In the rich world part-time working took off in the second half of the 20th century, as services replaced manufacturing and women piled into the labour market. It remains essential to helping women work, particularly after giving birth, and in countries with traditional gender norms. But it can prolong—or even worsen—gender inequality and make women less independent by locking them into jobs with worse pay and prospects. Differences in working hours explain a growing part of the gender pay gap. That share could increase as labour markets disproportionately reward those willing and able to work all hours—who are mostly men.
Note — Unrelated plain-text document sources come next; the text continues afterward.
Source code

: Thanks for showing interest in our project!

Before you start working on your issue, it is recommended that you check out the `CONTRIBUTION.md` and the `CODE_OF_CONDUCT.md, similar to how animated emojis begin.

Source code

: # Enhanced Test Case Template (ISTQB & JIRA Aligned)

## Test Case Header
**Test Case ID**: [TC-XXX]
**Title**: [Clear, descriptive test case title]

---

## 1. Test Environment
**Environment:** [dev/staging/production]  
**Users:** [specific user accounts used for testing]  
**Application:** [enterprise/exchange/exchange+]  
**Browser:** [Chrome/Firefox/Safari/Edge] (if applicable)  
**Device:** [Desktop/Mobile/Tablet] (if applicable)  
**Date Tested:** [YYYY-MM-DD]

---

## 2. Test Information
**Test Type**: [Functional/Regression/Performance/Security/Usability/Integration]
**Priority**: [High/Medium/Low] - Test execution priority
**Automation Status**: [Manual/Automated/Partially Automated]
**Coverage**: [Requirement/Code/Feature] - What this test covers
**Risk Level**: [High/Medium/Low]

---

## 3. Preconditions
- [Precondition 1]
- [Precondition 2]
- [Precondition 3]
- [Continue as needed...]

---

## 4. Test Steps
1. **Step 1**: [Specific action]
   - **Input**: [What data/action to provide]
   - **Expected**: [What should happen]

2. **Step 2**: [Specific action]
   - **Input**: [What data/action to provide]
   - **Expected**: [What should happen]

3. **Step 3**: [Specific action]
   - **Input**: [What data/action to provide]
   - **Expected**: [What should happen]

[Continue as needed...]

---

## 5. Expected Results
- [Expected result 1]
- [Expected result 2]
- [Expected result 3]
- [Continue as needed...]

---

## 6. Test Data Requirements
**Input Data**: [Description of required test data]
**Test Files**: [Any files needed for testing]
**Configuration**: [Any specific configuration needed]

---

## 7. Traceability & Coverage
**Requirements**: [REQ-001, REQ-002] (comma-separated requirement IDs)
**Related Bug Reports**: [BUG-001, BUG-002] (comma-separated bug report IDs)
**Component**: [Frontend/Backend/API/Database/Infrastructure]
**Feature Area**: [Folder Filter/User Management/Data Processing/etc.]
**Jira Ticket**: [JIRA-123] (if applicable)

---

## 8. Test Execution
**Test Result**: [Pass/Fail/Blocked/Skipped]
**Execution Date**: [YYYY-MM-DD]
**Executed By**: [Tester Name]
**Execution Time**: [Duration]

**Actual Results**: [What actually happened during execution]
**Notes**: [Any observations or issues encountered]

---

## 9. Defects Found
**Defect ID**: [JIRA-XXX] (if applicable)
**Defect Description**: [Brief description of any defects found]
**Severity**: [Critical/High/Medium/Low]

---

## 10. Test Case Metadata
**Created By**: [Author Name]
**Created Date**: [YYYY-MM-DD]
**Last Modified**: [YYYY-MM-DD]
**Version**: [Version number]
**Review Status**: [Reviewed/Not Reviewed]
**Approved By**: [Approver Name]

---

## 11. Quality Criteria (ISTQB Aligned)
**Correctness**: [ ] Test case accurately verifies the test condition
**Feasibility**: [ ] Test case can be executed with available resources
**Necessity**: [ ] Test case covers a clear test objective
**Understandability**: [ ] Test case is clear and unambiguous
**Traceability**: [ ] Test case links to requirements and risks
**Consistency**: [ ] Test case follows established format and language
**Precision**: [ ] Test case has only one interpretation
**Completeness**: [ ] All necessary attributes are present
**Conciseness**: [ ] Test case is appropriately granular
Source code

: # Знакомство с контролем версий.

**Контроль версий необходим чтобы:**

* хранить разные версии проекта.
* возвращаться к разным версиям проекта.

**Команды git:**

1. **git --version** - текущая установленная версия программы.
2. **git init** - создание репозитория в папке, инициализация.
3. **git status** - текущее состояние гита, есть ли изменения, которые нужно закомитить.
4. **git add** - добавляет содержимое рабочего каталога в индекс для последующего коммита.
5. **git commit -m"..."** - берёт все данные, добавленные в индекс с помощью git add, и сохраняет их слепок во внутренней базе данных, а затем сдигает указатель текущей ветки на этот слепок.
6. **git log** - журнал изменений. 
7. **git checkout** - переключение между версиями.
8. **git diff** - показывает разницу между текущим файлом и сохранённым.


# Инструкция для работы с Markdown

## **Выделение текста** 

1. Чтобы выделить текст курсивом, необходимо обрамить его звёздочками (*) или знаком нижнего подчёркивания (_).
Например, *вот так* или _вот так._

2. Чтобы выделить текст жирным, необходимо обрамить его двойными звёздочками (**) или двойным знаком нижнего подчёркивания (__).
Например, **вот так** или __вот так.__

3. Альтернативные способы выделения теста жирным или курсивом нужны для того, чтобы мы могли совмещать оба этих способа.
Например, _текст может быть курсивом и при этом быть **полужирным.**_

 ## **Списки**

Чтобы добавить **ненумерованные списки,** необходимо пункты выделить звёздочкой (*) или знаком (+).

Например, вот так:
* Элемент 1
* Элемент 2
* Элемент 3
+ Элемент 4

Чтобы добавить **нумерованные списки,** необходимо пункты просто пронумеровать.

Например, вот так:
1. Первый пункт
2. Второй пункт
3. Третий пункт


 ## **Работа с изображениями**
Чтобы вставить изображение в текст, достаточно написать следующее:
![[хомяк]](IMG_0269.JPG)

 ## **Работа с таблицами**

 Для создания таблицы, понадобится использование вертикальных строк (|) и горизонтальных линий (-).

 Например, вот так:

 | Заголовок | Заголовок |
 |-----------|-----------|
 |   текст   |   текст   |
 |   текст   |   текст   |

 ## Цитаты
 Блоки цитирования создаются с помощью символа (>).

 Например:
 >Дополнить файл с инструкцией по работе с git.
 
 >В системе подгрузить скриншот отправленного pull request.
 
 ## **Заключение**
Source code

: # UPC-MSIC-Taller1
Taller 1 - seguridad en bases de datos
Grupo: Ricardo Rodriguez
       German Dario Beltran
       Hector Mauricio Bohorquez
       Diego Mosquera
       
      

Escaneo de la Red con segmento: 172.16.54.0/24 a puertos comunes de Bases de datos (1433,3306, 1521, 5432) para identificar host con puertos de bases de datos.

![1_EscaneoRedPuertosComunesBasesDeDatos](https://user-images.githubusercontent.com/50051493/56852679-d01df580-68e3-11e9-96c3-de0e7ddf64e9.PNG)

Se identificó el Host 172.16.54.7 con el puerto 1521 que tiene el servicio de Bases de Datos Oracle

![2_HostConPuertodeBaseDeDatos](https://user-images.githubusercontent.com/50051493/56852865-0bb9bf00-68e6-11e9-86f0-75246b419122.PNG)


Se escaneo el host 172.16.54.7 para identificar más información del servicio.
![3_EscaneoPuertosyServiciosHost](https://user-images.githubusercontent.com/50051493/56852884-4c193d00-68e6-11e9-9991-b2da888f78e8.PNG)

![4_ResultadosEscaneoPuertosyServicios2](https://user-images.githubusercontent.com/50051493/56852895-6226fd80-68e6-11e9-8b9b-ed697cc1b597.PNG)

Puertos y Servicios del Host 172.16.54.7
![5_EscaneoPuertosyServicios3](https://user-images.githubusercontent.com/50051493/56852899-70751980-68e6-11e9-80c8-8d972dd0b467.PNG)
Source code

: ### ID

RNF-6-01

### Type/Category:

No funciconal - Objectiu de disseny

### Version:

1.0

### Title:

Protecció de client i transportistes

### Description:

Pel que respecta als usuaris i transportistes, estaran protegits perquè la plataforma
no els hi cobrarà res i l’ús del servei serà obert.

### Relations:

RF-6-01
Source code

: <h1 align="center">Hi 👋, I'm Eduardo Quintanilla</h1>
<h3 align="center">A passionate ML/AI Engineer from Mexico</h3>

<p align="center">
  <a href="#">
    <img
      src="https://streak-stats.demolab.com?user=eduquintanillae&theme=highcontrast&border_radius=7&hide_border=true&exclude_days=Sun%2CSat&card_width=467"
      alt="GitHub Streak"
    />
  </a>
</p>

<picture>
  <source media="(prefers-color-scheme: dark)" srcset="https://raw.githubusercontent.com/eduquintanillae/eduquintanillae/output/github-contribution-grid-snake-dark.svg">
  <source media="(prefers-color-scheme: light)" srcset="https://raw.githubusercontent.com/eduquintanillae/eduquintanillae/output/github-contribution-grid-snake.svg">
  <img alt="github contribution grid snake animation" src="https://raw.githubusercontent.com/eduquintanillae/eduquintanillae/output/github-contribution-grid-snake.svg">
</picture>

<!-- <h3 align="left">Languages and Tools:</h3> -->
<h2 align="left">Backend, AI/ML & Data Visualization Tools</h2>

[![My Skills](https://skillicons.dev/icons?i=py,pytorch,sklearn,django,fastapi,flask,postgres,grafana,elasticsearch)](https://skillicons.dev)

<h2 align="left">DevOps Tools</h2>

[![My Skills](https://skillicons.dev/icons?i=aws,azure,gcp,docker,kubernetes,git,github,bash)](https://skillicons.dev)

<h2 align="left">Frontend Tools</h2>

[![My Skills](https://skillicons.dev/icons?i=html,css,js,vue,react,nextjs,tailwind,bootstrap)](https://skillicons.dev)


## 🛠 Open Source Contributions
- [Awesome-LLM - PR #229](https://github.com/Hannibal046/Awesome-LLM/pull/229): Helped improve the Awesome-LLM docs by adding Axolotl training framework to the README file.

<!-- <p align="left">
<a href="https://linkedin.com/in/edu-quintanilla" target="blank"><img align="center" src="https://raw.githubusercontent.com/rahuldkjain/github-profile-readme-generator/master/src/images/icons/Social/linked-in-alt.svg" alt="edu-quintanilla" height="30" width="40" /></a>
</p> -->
Almost one in five workers globally are part-time (defined as working fewer than 35 hours a week). In many countries married women are the group most likely to work part-time, and married men the least likely to (see chart 1). In the EU nearly one in three women in work aged 20-64 are part-time, compared with fewer than one in 12 men (see chart 2). After the financial crisis the number of “involuntary” part-timers—workers who would take more hours if they could get them—rose alarmingly in some countries, including America, Britain and Spain.

Family obligations often lead women to choose to work part-time. In America 34% of female part-timers, and just 9% of male ones, cite this as their main reason. In the EU the figures are 44% and 16%. “Part-time work can be very positive when the alternative would have been women leaving the labour market altogether,” says Andrea Bassanini of the OECD. Its availability has been credited with the rapid growth of female participation not just in the Netherlands, but also in Germany, Japan and Spain, where it has shifted the standard household from one to one-and-a-half breadwinners. In Germany all the growth of the female workforce in the past 15 years has been down to the rise in part-timers.

 

But for women, there is a cost. Within the OECD—apart from in Japan and South Korea, where women are excluded from most well-paid jobs—part-time working and the gender pay gap are significantly correlated. The mix of reasons varies from country to country, but three stand out.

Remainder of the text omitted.